TO DO: No pictures go into the copy. Write out every line below exactly.

EXTRACTED ENTRIES:
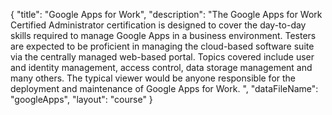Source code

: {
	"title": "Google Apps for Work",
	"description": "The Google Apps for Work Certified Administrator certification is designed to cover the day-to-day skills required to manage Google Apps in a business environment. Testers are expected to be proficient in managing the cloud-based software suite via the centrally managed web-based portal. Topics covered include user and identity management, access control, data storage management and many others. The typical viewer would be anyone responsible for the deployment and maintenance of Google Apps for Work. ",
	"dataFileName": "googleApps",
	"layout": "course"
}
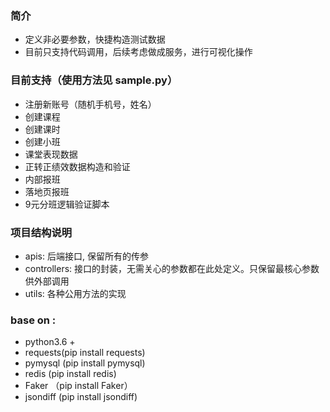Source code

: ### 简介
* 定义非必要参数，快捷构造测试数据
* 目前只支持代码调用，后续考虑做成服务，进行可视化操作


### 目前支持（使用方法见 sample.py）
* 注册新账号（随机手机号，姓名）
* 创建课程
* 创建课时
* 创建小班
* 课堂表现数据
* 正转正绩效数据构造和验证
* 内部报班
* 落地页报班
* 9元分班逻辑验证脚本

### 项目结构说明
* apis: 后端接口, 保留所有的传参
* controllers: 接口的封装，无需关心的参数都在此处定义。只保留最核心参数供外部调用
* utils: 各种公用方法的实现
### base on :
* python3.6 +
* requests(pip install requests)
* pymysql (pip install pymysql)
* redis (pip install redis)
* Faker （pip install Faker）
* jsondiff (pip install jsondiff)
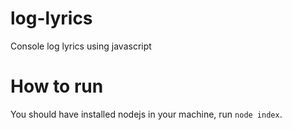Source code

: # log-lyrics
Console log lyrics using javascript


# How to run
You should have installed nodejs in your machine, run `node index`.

EXERCISE RESPONSE:
Source code

: {
	"title": "Google Apps for Work",
	"description": "The Google Apps for Work Certified Administrator certification is designed to cover the day-to-day skills required to manage Google Apps in a business environment. Testers are expected to be proficient in managing the cloud-based software suite via the centrally managed web-based portal. Topics covered include user and identity management, access control, data storage management and many others. The typical viewer would be anyone responsible for the deployment and maintenance of Google Apps for Work. ",
	"dataFileName": "googleApps",
	"layout": "course"
}
Source code

: ### 简介
* 定义非必要参数，快捷构造测试数据
* 目前只支持代码调用，后续考虑做成服务，进行可视化操作


### 目前支持（使用方法见 sample.py）
* 注册新账号（随机手机号，姓名）
* 创建课程
* 创建课时
* 创建小班
* 课堂表现数据
* 正转正绩效数据构造和验证
* 内部报班
* 落地页报班
* 9元分班逻辑验证脚本

### 项目结构说明
* apis: 后端接口, 保留所有的传参
* controllers: 接口的封装，无需关心的参数都在此处定义。只保留最核心参数供外部调用
* utils: 各种公用方法的实现
### base on :
* python3.6 +
* requests(pip install requests)
* pymysql (pip install pymysql)
* redis (pip install redis)
* Faker （pip install Faker）
* jsondiff (pip install jsondiff)
Source code

: # log-lyrics
Console log lyrics using javascript


# How to run
You should have installed nodejs in your machine, run `node index`.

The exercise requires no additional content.